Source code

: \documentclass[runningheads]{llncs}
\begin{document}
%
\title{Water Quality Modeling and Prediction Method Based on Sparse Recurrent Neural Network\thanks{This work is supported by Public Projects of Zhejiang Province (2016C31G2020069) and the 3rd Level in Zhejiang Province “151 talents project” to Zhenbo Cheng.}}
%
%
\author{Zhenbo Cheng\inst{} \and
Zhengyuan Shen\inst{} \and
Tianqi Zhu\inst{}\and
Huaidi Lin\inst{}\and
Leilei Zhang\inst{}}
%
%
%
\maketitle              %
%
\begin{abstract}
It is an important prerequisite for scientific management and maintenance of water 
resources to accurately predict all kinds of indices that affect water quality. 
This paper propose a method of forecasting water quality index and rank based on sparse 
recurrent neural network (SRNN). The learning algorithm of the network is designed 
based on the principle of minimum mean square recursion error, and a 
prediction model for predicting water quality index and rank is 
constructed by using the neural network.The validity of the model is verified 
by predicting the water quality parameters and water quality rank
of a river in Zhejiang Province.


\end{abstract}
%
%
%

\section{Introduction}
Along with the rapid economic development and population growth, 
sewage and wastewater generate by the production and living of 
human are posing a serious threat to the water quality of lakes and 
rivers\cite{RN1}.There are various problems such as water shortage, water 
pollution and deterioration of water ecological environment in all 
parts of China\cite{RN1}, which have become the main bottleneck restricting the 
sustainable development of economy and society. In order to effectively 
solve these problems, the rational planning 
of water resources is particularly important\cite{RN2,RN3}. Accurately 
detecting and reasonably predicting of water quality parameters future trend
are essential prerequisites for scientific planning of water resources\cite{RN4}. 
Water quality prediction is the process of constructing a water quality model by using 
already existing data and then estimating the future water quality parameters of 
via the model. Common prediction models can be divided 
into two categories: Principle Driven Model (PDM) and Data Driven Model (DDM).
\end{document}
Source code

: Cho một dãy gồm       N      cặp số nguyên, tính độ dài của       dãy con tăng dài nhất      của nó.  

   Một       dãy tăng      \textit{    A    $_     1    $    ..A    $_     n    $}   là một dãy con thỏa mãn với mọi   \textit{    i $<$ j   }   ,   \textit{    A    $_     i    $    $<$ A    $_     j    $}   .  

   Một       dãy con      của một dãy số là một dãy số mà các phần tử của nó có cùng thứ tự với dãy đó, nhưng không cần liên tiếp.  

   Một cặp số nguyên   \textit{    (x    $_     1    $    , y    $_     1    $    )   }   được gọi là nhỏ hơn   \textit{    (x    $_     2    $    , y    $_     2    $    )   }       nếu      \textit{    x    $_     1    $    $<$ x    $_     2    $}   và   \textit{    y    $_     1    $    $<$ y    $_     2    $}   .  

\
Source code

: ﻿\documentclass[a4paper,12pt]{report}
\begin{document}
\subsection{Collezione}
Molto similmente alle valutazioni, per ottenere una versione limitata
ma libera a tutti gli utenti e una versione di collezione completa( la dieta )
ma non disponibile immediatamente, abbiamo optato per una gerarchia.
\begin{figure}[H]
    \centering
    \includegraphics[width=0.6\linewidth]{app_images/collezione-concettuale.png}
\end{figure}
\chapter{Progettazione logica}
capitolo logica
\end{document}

┄┄┄┄┄┄┄┄┄┄┄┄┄┄┄┄┄┄┄┄

Exercise details: Look for the line with "Water quality prediction" in the listing above. Print it and each later line exactly, ending with the last line.

Result for this exercise:
Water quality prediction is the process of constructing a water quality model by using 
already existing data and then estimating the future water quality parameters of 
via the model. Common prediction models can be divided 
into two categories: Principle Driven Model (PDM) and Data Driven Model (DDM).
\end{document}
Source code

: Cho một dãy gồm       N      cặp số nguyên, tính độ dài của       dãy con tăng dài nhất      của nó.  

   Một       dãy tăng      \textit{    A    $_     1    $    ..A    $_     n    $}   là một dãy con thỏa mãn với mọi   \textit{    i $<$ j   }   ,   \textit{    A    $_     i    $    $<$ A    $_     j    $}   .  

   Một       dãy con      của một dãy số là một dãy số mà các phần tử của nó có cùng thứ tự với dãy đó, nhưng không cần liên tiếp.  

   Một cặp số nguyên   \textit{    (x    $_     1    $    , y    $_     1    $    )   }   được gọi là nhỏ hơn   \textit{    (x    $_     2    $    , y    $_     2    $    )   }       nếu      \textit{    x    $_     1    $    $<$ x    $_     2    $}   và   \textit{    y    $_     1    $    $<$ y    $_     2    $}   .  

\
Source code

: ﻿\documentclass[a4paper,12pt]{report}
\begin{document}
\subsection{Collezione}
Molto similmente alle valutazioni, per ottenere una versione limitata
ma libera a tutti gli utenti e una versione di collezione completa( la dieta )
ma non disponibile immediatamente, abbiamo optato per una gerarchia.
\begin{figure}[H]
    \centering
    \includegraphics[width=0.6\linewidth]{app_images/collezione-concettuale.png}
\end{figure}
\chapter{Progettazione logica}
capitolo logica
\end{document}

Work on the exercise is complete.